[Dieu] avait fait l'homme à son image, mais il l'avait pétri dans la boue qui contient en puissance toutes les pourritures. Il le pesa pourtant avec la même balance qu'il eût employée pour un pur esprit. C'était la vraie justice. L'homme s'il veut rester au Paradis, ou y entrer, doit se nettoyer de la boue dont il est fait.
Journal d'un homme simple, 1950.
René Barjavel (Nyons, January 24, 1911—Paris, November 24, 1985) was a French novelist, journalist and critic.
He was the first to dramatize the grandfather paradox with Saint-Menoux, an imprudent time-traveller, mistakenly killing his ancestor instead of Napoleon (in "le Voyageur imprudent", Denoël (1944), translated as "future times three" in the English language).
Beyond the gifted sci-fi author, he was an incisive critic, a warmhearted moralist and a resourceful essayist, with a unique look on society anchored in moral values and scientific rationalism. For his uncompromising evaluation of the state of the world, he was often regarded as a pessimist, but was, beyond any other limiting adjective, an elated lover of all things.

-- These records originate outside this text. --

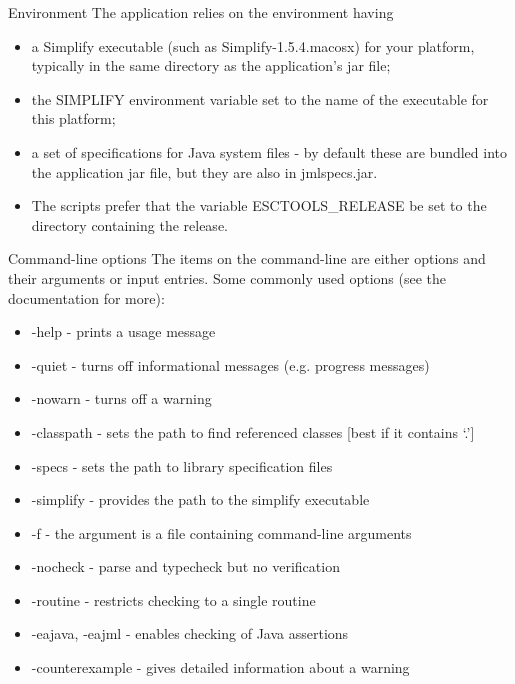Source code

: \documentclass[
pdf,
nocolorBG,
slideColor,
cok,
]{prosper}
\begin{document}


\begin{slide}{Environment}
\vspace*{-6ex}
The application relies on the environment having 
\begin{itemize}
\item a Simplify executable (such as Simplify-1.5.4.macosx) for your platform, typically in the same directory as the application's jar file;
\item the {\blue SIMPLIFY} environment variable set to the name of the executable for this platform;
\item a set of specifications for Java system files - by default these are bundled into the application jar file, but they are also in {\blue jmlspecs.jar}.
\item The scripts prefer that the variable {\blue ESCTOOLS\_RELEASE} be set to the directory containing the release.
\end{itemize}
\end{slide}



\begin{slide}{Command-line options}
\vspace*{-9ex}
The items on the command-line are either options and their arguments or input entries.
Some commonly used options (see the documentation for more):
\tiny
\begin{itemize}
\item {\knalblue -help} - prints a usage message
\item {\knalblue -quiet} - turns off informational messages (e.g. progress messages)
\item {\knalblue -nowarn} - turns off a warning
\item {\knalblue -classpath} - sets the path to find referenced classes [best if it contains `.']
\item {\knalblue -specs} - sets the path to library specification files
\item {\knalblue -simplify} - provides the path to the simplify executable
\item {\knalblue -f} - the argument is a file containing command-line arguments
\item {\knalblue -nocheck} - parse and typecheck but no verification
\item {\knalblue -routine} - restricts checking to a single routine
\item {\knalblue -eajava}, {\knalblue -eajml} - enables checking of Java assertions
\item {\knalblue -counterexample} - gives detailed information about a warning
\end{itemize}
\end{slide}
\end{document}
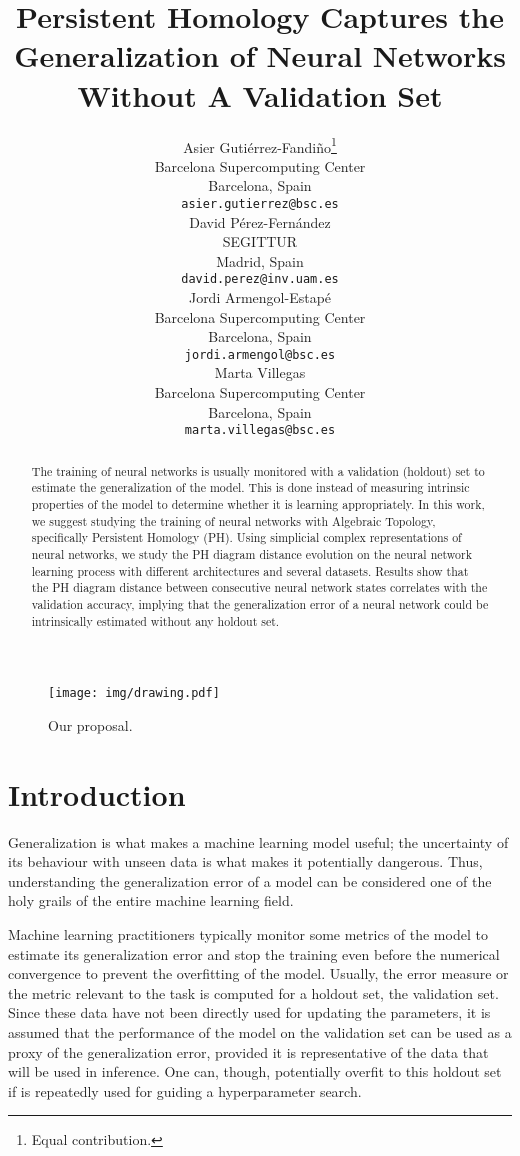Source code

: \documentclass{article}
\title{Persistent Homology Captures the Generalization of Neural Networks Without A Validation Set}
\author{
 Asier Gutiérrez-Fandiño\thanks{Equal contribution.}\\
  Barcelona Supercomputing Center\\
  Barcelona, Spain\\
  \texttt{asier.gutierrez@bsc.es} \\
   \And
 David Pérez-Fernández\printfnsymbol{1} \\
  SEGITTUR\\
  Madrid, Spain\\
  \texttt{david.perez@inv.uam.es} \\
  \And
 Jordi Armengol-Estapé \\
  Barcelona Supercomputing Center\\
  Barcelona, Spain\\
  \texttt{jordi.armengol@bsc.es} \\
  \And
 Marta Villegas \\
  Barcelona Supercomputing Center\\
  Barcelona, Spain\\
  \texttt{marta.villegas@bsc.es} \\
}
\begin{document}
\maketitle
\begin{figure}[!ht]
\centering
    \texttt{[image: img/drawing.pdf]}
    \caption{Our proposal.} 
    \label{fig:proposal}
\end{figure}


\begin{abstract}
The training of neural networks is usually monitored with a validation (holdout) set to estimate the generalization of the model. This is done instead of measuring intrinsic properties of the model to determine whether it is learning appropriately. In this work, we suggest studying the training of neural networks with Algebraic Topology, specifically Persistent Homology (PH). Using simplicial complex representations of neural networks, we study the PH diagram distance evolution on the neural network learning process with different architectures and several datasets. Results show that the PH diagram distance between consecutive neural network states correlates with the validation accuracy, implying that the generalization error of a neural network could be intrinsically estimated without any holdout set.
\end{abstract}

\section{Introduction}
Generalization is what makes a machine learning model useful; the uncertainty of its behaviour with unseen data is what makes it potentially dangerous. Thus, understanding the generalization error of a model can be considered one of the holy grails of the entire machine learning field.

Machine learning practitioners typically monitor some metrics of the model to estimate its generalization error and stop the training even before the numerical convergence to prevent the overfitting of the model. Usually, the error measure or the metric relevant to the task is computed for a holdout set, the validation set. Since these data have not been directly used for updating the parameters, it is assumed that the performance of the model on the validation set can be used as a proxy of the generalization error, provided it is representative of the data that will be used in inference.  One can, though, potentially overfit to this holdout set if is repeatedly used for guiding a hyperparameter search.
\end{document}
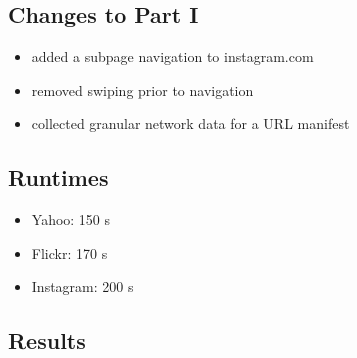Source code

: \documentclass{article}
\begin{document}
\subsection{Changes to Part I}
\begin{itemize}
    \item added a subpage navigation to instagram.com
    \item removed swiping prior to navigation
    \item collected granular network data for a URL manifest
\end{itemize}

\subsection{Runtimes}
\begin{itemize}
    \item Yahoo: 150 s
    \item Flickr: 170 s
    \item Instagram: 200 s
\end{itemize}


\subsection{Results}



\end{document}
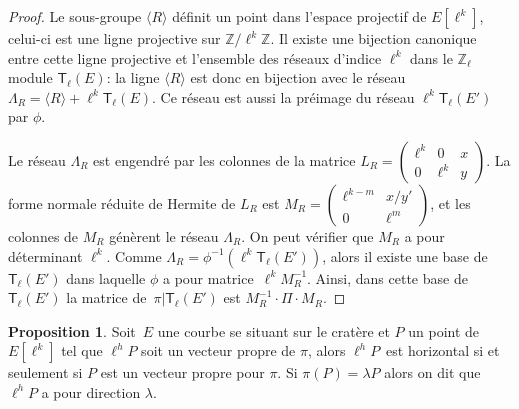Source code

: \documentclass[10pt,a4paper]{book}
\theoremstyle{plain}
\theoremstyle{definition}
\theoremstyle{definition}
\theoremstyle{definition}
\newtheorem{prop}[thm]{Proposition}
\theoremstyle{definition}
\theoremstyle{remark}
\theoremstyle{remark}
\theoremstyle{definition}
\begin{document}
\begin{proof}
Le sous-groupe $\langle R \rangle$ définit un point dans l'espace projectif de $E[\ell^k]$,
celui-ci est une ligne projective sur $\mathbb{Z}/\ell^k \mathbb{Z}$. Il existe 
une bijection canonique~\cite[II.1.1]{Serre77} entre cette ligne projective et 
l'ensemble des réseaux d'indice $\ell^k$ dans le $\mathbb{Z}_{\ell}$ module $\mathsf{T}_{\ell}(E)$:
la ligne $\langle R \rangle$ est donc en bijection avec le réseau~$\Lambda_R = 
\langle R \rangle + \ell^k \mathsf{T}_{\ell}(E)$. Ce réseau est aussi la préimage du réseau 
$\ell^k\mathsf{T}_{\ell}(E')$ par $\phi$.

Le réseau $\Lambda_R$ est engendré par les colonnes de la matrice 
$L_R = \left (\begin{smallmatrix}\ell^k & 0 & x\\0 & \ell^k & y\end{smallmatrix} \right )$.
La forme normale réduite de Hermite de $L_R$ est 
$M_R = \left (\begin{smallmatrix}\ell^{k-m} & x/y' \\ 0 & \ell^m\end{smallmatrix}\right )$,
et les colonnes de $M_R$ génèrent le réseau $\Lambda_R$.
On peut vérifier que $M_R$ a pour déterminant $\ell^k$.
Comme $\Lambda_R = \phi^{-1} (\ell^k \mathsf{T}_{\ell} (E'))$,
alors il existe une base de~$\mathsf{T}_{\ell}(E')$
dans laquelle $\phi$ a pour matrice~$\ell^k M_R^{-1}$.
Ainsi, dans cette base de ~$\mathsf{T}_{\ell}(E')$
la matrice de~$\pi|\mathsf{T}_{\ell}(E')$ est $M_R^{-1} \cdot \Pi \cdot M_R^{}$.
\end{proof}


\begin{prop} \label{pro:dia:hor}
Soit~$E$ une courbe se situant sur le cratère et $P$ un point de $E[\ell^k]$
tel que $\ell^h P$ soit un vecteur propre de $\pi$, 
alors $\ell^hP$~est horizontal si et seulement si $P$ est un vecteur propre pour $\pi$.
Si $\pi(P)=\lambda P$ alors on dit que $\ell^h P$ a pour direction $\lambda$.
\end{prop}
\end{document}
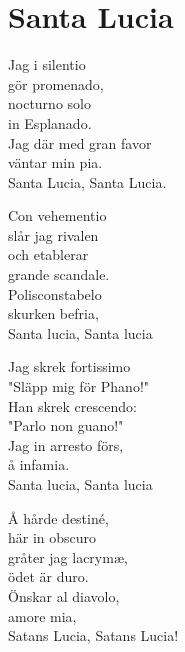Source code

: \section{Santa Lucia}
Jag i silentio\\
gör promenado,\\
nocturno solo\\
in Esplanado.\\
Jag där med gran favor\\
väntar min pia.\\
Santa Lucia, Santa Lucia.

Con vehementio\\
slår jag rivalen\\
och etablerar\\
grande scandale.\\
Polisconstabelo\\
skurken befria,\\
Santa lucia, Santa lucia

Jag skrek fortissimo\\
"Släpp mig för Phano!"\\
Han skrek crescendo:\\
"Parlo non guano!"\\
Jag in arresto förs,\\
å infamia.\\
Santa lucia, Santa lucia

Å hårde destiné,\\
här in obscuro\\
gråter jag lacrymæ,\\
ödet är duro.\\
Önskar al diavolo,\\
amore mia,\\
Satans Lucia, Satans Lucia!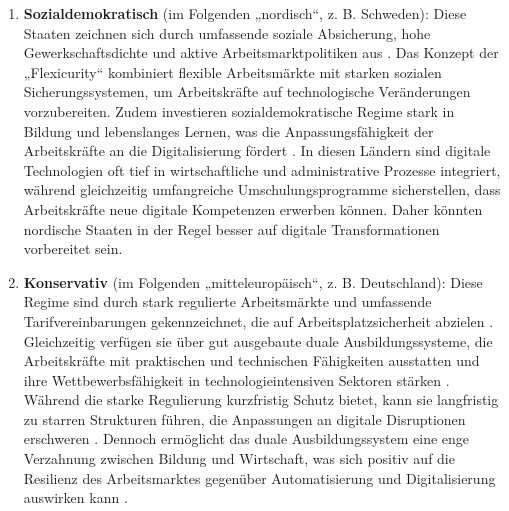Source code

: \begin{enumerate}

    \item \textbf{Sozialdemokratisch} (im Folgenden „nordisch“, z. B. Schweden): Diese 
    Staaten zeichnen sich durch umfassende soziale Absicherung, hohe Gewerkschaftsdichte 
    und aktive Arbeitsmarktpolitiken aus \parencite[vgl.][S. 26]{espingandersen1990thethree}. 
    Das Konzept der „Flexicurity“ kombiniert flexible Arbeitsmärkte mit starken sozialen 
    Sicherungssystemen, um Arbeitskräfte auf technologische Veränderungen vorzubereiten. 
    Zudem investieren sozialdemokratische Regime stark in Bildung und lebenslanges Lernen, 
    was die Anpassungsfähigkeit der Arbeitskräfte an die Digitalisierung fördert 
    \parencite[vgl.][S. 56]{espingandersen1990thethree}. In diesen Ländern sind digitale 
    Technologien oft tief in wirtschaftliche und administrative Prozesse integriert, während 
    gleichzeitig umfangreiche Umschulungsprogramme sicherstellen, dass Arbeitskräfte neue 
    digitale Kompetenzen erwerben können. Daher könnten nordische Staaten in der Regel 
    besser auf digitale Transformationen vorbereitet sein.

    \item \textbf{Konservativ} (im Folgenden „mitteleuropäisch“, z. B. Deutschland): Diese 
    Regime sind durch stark regulierte Arbeitsmärkte und umfassende Tarifvereinbarungen 
    gekennzeichnet, die auf Arbeitsplatzsicherheit abzielen 
    \parencite[vgl.][S. 27]{espingandersen1990thethree}. Gleichzeitig verfügen sie über 
    gut ausgebaute duale Ausbildungssysteme, die Arbeitskräfte mit praktischen und 
    technischen Fähigkeiten ausstatten und ihre Wettbewerbsfähigkeit in technologieintensiven 
    Sektoren stärken \parencite[vgl.][S. 78]{hall2001varieties}. Während die starke 
    Regulierung kurzfristig Schutz bietet, kann sie langfristig zu starren Strukturen 
    führen, die Anpassungen an digitale Disruptionen erschweren 
    \parencite[vgl.][S. 20–21]{hall2001varieties}. Dennoch ermöglicht das duale 
    Ausbildungssystem eine enge Verzahnung zwischen Bildung und Wirtschaft, was sich 
    positiv auf die Resilienz des Arbeitsmarktes gegenüber Automatisierung und 
    Digitalisierung auswirken kann \parencite[vgl.][S. 25–27]{hall2001varieties}.


\end{enumerate}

He is my favourite author in the French language. I have read everything he wrote. In 1995, I released a web page, the Barjaweb (archived) presenting his main themes and summarizing his main works. The site was later considerably enhanced and reshaped into a new Barjaweb thanks to the amazing dedication of Pierre Creveuil who accumulated and collected an almost exhaustive source of documents and founded an association.